**Activity:**
Run through the records and show each line that includes the string "solutions".

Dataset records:
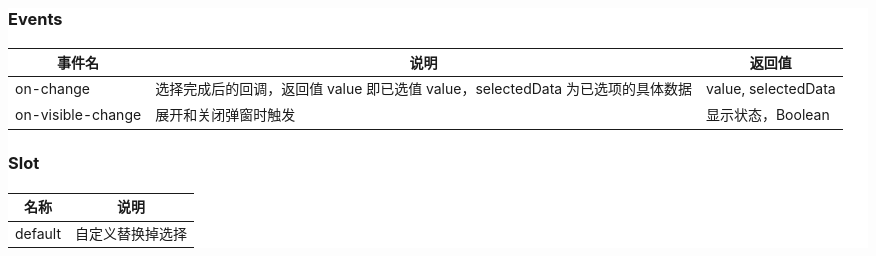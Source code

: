 ### Events

| 事件名      | 说明    | 返回值      |
|---------- |-------- |---------- |
| on-change    | 选择完成后的回调，返回值 value 即已选值 value，selectedData 为已选项的具体数据   | value, selectedData  |
| on-visible-change    |展开和关闭弹窗时触发   | 显示状态，Boolean  |

### Slot

| 名称      | 说明    |
|---------- |-------- |
| default     | 自定义替换掉选择   |
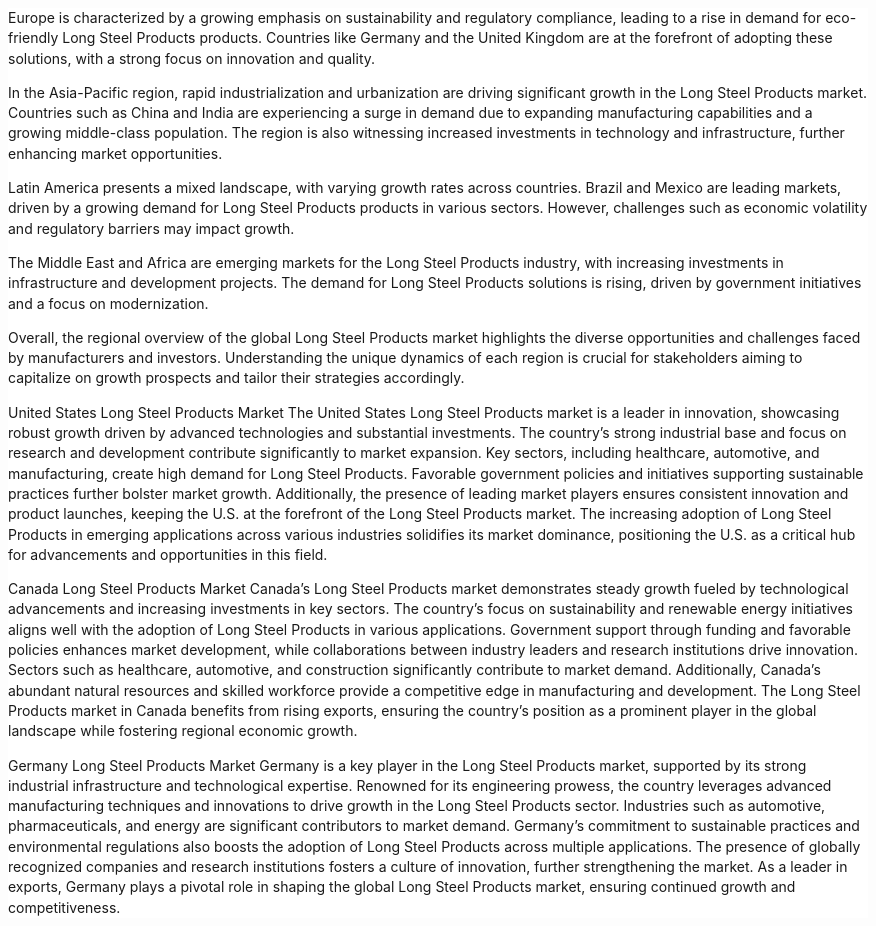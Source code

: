 Europe is characterized by a growing emphasis on sustainability and regulatory compliance, leading to a rise in demand for eco-friendly Long Steel Products products. Countries like Germany and the United Kingdom are at the forefront of adopting these solutions, with a strong focus on innovation and quality.

In the Asia-Pacific region, rapid industrialization and urbanization are driving significant growth in the Long Steel Products market. Countries such as China and India are experiencing a surge in demand due to expanding manufacturing capabilities and a growing middle-class population. The region is also witnessing increased investments in technology and infrastructure, further enhancing market opportunities.

Latin America presents a mixed landscape, with varying growth rates across countries. Brazil and Mexico are leading markets, driven by a growing demand for Long Steel Products products in various sectors. However, challenges such as economic volatility and regulatory barriers may impact growth.

The Middle East and Africa are emerging markets for the Long Steel Products industry, with increasing investments in infrastructure and development projects. The demand for Long Steel Products solutions is rising, driven by government initiatives and a focus on modernization.

Overall, the regional overview of the global Long Steel Products market highlights the diverse opportunities and challenges faced by manufacturers and investors. Understanding the unique dynamics of each region is crucial for stakeholders aiming to capitalize on growth prospects and tailor their strategies accordingly.

United States Long Steel Products Market
The United States Long Steel Products market is a leader in innovation, showcasing robust growth driven by advanced technologies and substantial investments. The country’s strong industrial base and focus on research and development contribute significantly to market expansion. Key sectors, including healthcare, automotive, and manufacturing, create high demand for Long Steel Products. Favorable government policies and initiatives supporting sustainable practices further bolster market growth. Additionally, the presence of leading market players ensures consistent innovation and product launches, keeping the U.S. at the forefront of the Long Steel Products market. The increasing adoption of Long Steel Products in emerging applications across various industries solidifies its market dominance, positioning the U.S. as a critical hub for advancements and opportunities in this field.

Canada Long Steel Products Market
Canada’s Long Steel Products market demonstrates steady growth fueled by technological advancements and increasing investments in key sectors. The country’s focus on sustainability and renewable energy initiatives aligns well with the adoption of Long Steel Products in various applications. Government support through funding and favorable policies enhances market development, while collaborations between industry leaders and research institutions drive innovation. Sectors such as healthcare, automotive, and construction significantly contribute to market demand. Additionally, Canada’s abundant natural resources and skilled workforce provide a competitive edge in manufacturing and development. The Long Steel Products market in Canada benefits from rising exports, ensuring the country’s position as a prominent player in the global landscape while fostering regional economic growth.

Germany Long Steel Products Market
Germany is a key player in the Long Steel Products market, supported by its strong industrial infrastructure and technological expertise. Renowned for its engineering prowess, the country leverages advanced manufacturing techniques and innovations to drive growth in the Long Steel Products sector. Industries such as automotive, pharmaceuticals, and energy are significant contributors to market demand. Germany’s commitment to sustainable practices and environmental regulations also boosts the adoption of Long Steel Products across multiple applications. The presence of globally recognized companies and research institutions fosters a culture of innovation, further strengthening the market. As a leader in exports, Germany plays a pivotal role in shaping the global Long Steel Products market, ensuring continued growth and competitiveness.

**Written answer:**
: Europe is characterized by a growing emphasis on sustainability and regulatory compliance, leading to a rise in demand for eco-friendly Long Steel Products products. Countries like Germany and the United Kingdom are at the forefront of adopting these solutions, with a strong focus on innovation and quality.
The Middle East and Africa are emerging markets for the Long Steel Products industry, with increasing investments in infrastructure and development projects. The demand for Long Steel Products solutions is rising, driven by government initiatives and a focus on modernization.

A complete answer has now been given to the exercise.